The City Wire editorial
Jobs, jobs, jobs.
That was the pre-election mantra of these heady Republicans who knew they were within striking distance of capturing the keys to the Arkansas lawmaking engine.
It was a rare pre-election interview in which you would hear a GOP legislative candidate talk something other than jobs and tax reform and jobs and shrinking the size of government and jobs and making Arkansas more competitive with neighboring states and jobs. Five of six talking points – the SIMPLE Plan – among GOP House candidates focused on economic, education and competitive issues.
Republicans eventually won majorities in the Arkansas House and Senate for the first time in more than 138 years. With the election of Rep. Davy Carter, R-Cabot, as House Speaker, and Sen. Michael Lamoureux, R-Russellville, as Senate President, it appeared the GOP was serious about being conservative and responsible stewards of the Legislature’s historic budgetary and lawmaking duties.
But the post election action has been anything but jobs and responsible lawmaking and shrinking the size of government.
More than a month into the session, there is no substantive or sustained discussion of legislation involving tax reform, economic competitiveness and jobs. In fact, there is a small but vocal cabal challenging the job-delivering success of Gov. Mike Beebe. Odd.
Instead, grabbing headlines and consuming legislative energies are bills to limit abortion and expand pro-gun laws. The one social issue plank in the six-point pre-election strategy has dominated the other points. Economics have proven no match for evangelism.
The episode is a reminder that political pragmatism provides little room for true leadership. The best way to build in 2014 upon the success of the 2012 election cycle is through pandering; give the masses what they want; unabashedly inject theocracy into state law. Any legislator who dares vote against anti-abortion or pro-gun laws – no matter how poorly crafted or considered is the language – will be the target of out-of-state funded mailers during the 2014 election cycle.
This is not a comment for or against the Legislature as an appropriate debate venue for social issues. This is a reminder that our state economy really should receive the attention it was promised prior to the election.
Job numbers in Arkansas have improved in the past few years, but we remain behind pre-recession (2008) levels.

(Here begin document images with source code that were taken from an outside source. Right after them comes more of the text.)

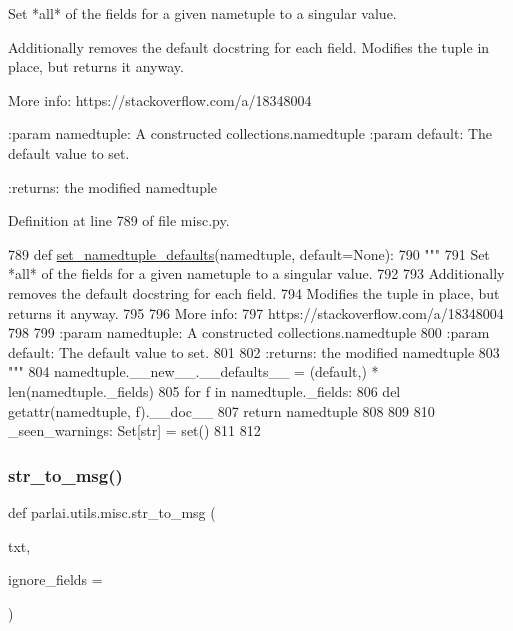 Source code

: \begin{DoxyVerb}Set *all* of the fields for a given nametuple to a singular value.

Additionally removes the default docstring for each field.
Modifies the tuple in place, but returns it anyway.

More info:
https://stackoverflow.com/a/18348004

:param namedtuple: A constructed collections.namedtuple
:param default: The default value to set.

:returns: the modified namedtuple
\end{DoxyVerb}
 

Definition at line 789 of file misc.\+py.


\begin{DoxyCode}
789 \textcolor{keyword}{def }\hyperlink{namespaceparlai_1_1utils_1_1misc_a8781cc03272b3a118fcd9e5a9f4ca1dd}{set\_namedtuple\_defaults}(namedtuple, default=None):
790     \textcolor{stringliteral}{"""}
791 \textcolor{stringliteral}{    Set *all* of the fields for a given nametuple to a singular value.}
792 \textcolor{stringliteral}{}
793 \textcolor{stringliteral}{    Additionally removes the default docstring for each field.}
794 \textcolor{stringliteral}{    Modifies the tuple in place, but returns it anyway.}
795 \textcolor{stringliteral}{}
796 \textcolor{stringliteral}{    More info:}
797 \textcolor{stringliteral}{    https://stackoverflow.com/a/18348004}
798 \textcolor{stringliteral}{}
799 \textcolor{stringliteral}{    :param namedtuple: A constructed collections.namedtuple}
800 \textcolor{stringliteral}{    :param default: The default value to set.}
801 \textcolor{stringliteral}{}
802 \textcolor{stringliteral}{    :returns: the modified namedtuple}
803 \textcolor{stringliteral}{    """}
804     namedtuple.\_\_new\_\_.\_\_defaults\_\_ = (default,) * len(namedtuple.\_fields)
805     \textcolor{keywordflow}{for} f \textcolor{keywordflow}{in} namedtuple.\_fields:
806         del getattr(namedtuple, f).\_\_doc\_\_
807     \textcolor{keywordflow}{return} namedtuple
808 
809 
810 \_seen\_warnings: Set[str] = set()
811 
812 
\end{DoxyCode}
\mbox{\label{namespaceparlai_1_1utils_1_1misc_a1b053cd9c56e6fa79b058fff587b3a48}} 
\subsubsection{\texorpdfstring{str\+\_\+to\+\_\+msg()}{str\_to\_msg()}}
{\footnotesize\ttfamily def parlai.\+utils.\+misc.\+str\+\_\+to\+\_\+msg (\begin{DoxyParamCaption}\item[{}]{txt,  }\item[{}]{ignore\+\_\+fields = {\ttfamily \textquotesingle{}\textquotesingle{}} }\end{DoxyParamCaption})}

The number of unemployed in Arkansas remain 8.6% greater as of December 2012 than it was in December 2008. The number of employed as of December 2012 was 1.258 million, 1.7% fewer than the 1.281 million in December 2012. Also concerning is that the number of employed in December 2012 was below the 1.271 million in December 2011.
Also, these pandering legislators may consider the recently released “National Agenda Survey” that clearly indicated social issues are at the bottom of the to-do list among, presumably, Arkansans. The survey – a politically-leading questionnaire, at best – was released by the campaign office of U.S. Sen. John Boozman, R-Ark.
The survey asked: “If Republicans were forced to build their agenda around one issue, which issue would you want us to choose?” Of the 1,749 responses, 916 selected spending control, 294 said jobs and 163 chose the repeal or blocking of Obamacare. Social issues ranked at the bottom. Only 5.9% said abortion should be the top issue.
Pandering legislators, however, aren’t stupid. They know that the key to remaining in office in Arkansas is to win primary elections. To do that, one must appeal to the more enthused wings of their respective political base. With the historic trend of voter turnout in Arkansas primaries, 5.9% will do just fine for pandering legislators focused on keeping their jobs.